[Stored data entries]
★ ★ ★

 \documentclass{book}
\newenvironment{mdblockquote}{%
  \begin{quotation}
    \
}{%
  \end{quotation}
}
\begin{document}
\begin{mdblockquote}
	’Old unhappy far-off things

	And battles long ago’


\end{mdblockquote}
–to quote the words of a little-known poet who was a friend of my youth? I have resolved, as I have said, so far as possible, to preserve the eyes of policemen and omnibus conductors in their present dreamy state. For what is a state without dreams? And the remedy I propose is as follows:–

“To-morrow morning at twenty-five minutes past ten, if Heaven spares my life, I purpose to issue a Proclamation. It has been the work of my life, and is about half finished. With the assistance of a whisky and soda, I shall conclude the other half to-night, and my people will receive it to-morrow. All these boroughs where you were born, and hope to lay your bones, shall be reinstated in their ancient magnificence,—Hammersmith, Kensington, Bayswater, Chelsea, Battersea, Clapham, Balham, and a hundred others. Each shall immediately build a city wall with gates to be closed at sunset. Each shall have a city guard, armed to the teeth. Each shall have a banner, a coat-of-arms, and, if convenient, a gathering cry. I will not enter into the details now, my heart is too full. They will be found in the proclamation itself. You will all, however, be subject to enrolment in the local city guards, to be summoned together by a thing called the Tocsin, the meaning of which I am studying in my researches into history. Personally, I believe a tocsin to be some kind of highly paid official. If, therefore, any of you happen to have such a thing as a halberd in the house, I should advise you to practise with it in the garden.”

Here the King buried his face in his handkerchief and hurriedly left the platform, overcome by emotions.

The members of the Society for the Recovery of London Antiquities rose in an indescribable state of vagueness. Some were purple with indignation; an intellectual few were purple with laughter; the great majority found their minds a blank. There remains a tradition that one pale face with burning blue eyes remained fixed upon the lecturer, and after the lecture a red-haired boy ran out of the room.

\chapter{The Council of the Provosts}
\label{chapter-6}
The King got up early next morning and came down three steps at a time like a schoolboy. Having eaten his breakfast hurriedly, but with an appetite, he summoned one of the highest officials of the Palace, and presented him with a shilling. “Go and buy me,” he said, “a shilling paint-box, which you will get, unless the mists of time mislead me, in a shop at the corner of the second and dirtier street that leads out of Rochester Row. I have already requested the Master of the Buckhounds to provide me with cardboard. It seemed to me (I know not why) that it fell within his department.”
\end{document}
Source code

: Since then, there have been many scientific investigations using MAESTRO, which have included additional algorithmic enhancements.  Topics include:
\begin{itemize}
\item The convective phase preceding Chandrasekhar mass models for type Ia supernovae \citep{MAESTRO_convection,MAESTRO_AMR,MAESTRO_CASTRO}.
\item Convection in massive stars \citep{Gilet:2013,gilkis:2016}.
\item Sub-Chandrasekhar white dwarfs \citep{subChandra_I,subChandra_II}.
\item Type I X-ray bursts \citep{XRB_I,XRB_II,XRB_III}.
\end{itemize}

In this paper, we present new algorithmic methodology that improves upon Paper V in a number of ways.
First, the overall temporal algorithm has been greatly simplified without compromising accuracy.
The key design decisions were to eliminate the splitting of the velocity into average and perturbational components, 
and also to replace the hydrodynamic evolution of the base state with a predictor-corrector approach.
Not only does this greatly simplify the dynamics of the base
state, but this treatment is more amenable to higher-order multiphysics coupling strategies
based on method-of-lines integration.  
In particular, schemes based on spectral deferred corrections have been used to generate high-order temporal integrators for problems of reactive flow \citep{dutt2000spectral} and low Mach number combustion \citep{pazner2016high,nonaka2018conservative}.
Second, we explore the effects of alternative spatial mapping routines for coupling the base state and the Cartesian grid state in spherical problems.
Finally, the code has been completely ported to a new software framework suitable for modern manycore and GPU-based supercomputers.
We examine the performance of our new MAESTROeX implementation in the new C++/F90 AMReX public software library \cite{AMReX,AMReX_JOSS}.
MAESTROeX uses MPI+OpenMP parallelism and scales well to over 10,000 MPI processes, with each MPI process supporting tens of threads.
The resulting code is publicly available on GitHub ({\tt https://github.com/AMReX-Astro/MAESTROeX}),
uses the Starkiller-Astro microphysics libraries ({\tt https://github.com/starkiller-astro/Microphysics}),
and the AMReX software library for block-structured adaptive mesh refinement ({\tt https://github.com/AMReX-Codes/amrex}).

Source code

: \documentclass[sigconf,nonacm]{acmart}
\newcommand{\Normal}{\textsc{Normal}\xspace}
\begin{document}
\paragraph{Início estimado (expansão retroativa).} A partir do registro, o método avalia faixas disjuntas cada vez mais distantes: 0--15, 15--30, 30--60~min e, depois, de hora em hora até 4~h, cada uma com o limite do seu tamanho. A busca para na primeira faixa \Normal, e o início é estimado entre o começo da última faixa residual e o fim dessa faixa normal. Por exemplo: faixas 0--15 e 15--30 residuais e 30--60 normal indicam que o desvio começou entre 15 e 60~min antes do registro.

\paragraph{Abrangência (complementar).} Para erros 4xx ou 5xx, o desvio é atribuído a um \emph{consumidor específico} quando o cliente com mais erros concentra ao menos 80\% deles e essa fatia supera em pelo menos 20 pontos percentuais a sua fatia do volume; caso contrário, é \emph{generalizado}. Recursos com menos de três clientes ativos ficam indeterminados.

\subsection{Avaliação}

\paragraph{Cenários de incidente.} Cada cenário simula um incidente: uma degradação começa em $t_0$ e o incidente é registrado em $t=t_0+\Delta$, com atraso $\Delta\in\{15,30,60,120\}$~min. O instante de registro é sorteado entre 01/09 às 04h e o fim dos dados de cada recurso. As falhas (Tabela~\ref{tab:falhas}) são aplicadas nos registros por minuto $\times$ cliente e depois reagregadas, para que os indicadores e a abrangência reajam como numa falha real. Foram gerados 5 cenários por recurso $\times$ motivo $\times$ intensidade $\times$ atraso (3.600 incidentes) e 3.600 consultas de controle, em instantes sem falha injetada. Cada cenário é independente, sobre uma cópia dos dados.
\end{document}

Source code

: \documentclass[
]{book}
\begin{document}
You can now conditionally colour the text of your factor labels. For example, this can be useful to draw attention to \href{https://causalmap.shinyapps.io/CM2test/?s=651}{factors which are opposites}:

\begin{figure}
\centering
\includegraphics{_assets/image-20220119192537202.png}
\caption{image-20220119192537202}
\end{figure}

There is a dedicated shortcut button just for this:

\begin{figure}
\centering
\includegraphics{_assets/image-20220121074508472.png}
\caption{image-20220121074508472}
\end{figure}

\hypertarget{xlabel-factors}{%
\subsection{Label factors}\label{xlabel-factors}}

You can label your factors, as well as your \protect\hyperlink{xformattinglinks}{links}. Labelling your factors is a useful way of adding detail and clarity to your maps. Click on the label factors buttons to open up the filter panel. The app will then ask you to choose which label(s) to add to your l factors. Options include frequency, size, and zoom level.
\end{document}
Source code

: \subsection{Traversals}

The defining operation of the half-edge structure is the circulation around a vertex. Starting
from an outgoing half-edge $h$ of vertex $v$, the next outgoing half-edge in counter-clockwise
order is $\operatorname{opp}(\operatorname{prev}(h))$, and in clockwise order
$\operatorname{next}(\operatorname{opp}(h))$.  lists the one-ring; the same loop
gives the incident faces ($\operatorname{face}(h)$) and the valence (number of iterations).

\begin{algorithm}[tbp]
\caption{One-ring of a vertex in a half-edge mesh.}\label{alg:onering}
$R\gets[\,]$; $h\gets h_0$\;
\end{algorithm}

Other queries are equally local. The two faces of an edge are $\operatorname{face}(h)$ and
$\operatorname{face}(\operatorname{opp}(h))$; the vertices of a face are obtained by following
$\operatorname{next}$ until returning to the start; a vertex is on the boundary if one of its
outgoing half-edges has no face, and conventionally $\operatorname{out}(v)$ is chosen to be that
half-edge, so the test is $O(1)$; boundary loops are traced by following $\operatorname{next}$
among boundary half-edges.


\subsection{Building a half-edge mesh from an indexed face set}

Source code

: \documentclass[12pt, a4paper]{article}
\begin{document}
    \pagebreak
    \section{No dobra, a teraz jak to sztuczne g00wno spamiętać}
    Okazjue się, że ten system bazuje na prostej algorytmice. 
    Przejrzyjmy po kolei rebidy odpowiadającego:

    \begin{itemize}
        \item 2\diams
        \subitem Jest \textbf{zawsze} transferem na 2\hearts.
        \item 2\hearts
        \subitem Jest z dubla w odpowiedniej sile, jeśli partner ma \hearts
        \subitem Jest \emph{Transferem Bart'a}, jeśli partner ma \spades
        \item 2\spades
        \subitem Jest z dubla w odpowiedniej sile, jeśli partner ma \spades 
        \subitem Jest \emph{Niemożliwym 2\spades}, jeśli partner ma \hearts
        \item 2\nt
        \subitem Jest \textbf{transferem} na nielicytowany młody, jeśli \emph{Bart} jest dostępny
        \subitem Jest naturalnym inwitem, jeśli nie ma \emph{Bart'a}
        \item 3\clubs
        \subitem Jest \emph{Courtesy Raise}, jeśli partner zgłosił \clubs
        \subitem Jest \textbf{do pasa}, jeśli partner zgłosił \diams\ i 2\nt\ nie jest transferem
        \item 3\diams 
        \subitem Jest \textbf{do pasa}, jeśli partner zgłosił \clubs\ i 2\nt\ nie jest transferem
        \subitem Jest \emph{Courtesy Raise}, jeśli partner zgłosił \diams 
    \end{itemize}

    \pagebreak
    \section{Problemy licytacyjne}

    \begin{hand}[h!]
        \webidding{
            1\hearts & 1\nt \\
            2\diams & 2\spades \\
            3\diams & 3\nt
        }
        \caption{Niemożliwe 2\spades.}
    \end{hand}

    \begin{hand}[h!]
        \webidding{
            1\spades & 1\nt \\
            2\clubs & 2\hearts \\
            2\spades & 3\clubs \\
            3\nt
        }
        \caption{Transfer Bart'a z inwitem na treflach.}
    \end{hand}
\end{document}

★ ★ ★

◆ Instructions for the task ◆
Using only the entries above, output the line with "First, the overall", the line with "state, but this", and all lines between them, exactly as they stand.

◆ Response to this exercise ◆
First, the overall temporal algorithm has been greatly simplified without compromising accuracy.
The key design decisions were to eliminate the splitting of the velocity into average and perturbational components, 
and also to replace the hydrodynamic evolution of the base state with a predictor-corrector approach.
Not only does this greatly simplify the dynamics of the base
state, but this treatment is more amenable to higher-order multiphysics coupling strategies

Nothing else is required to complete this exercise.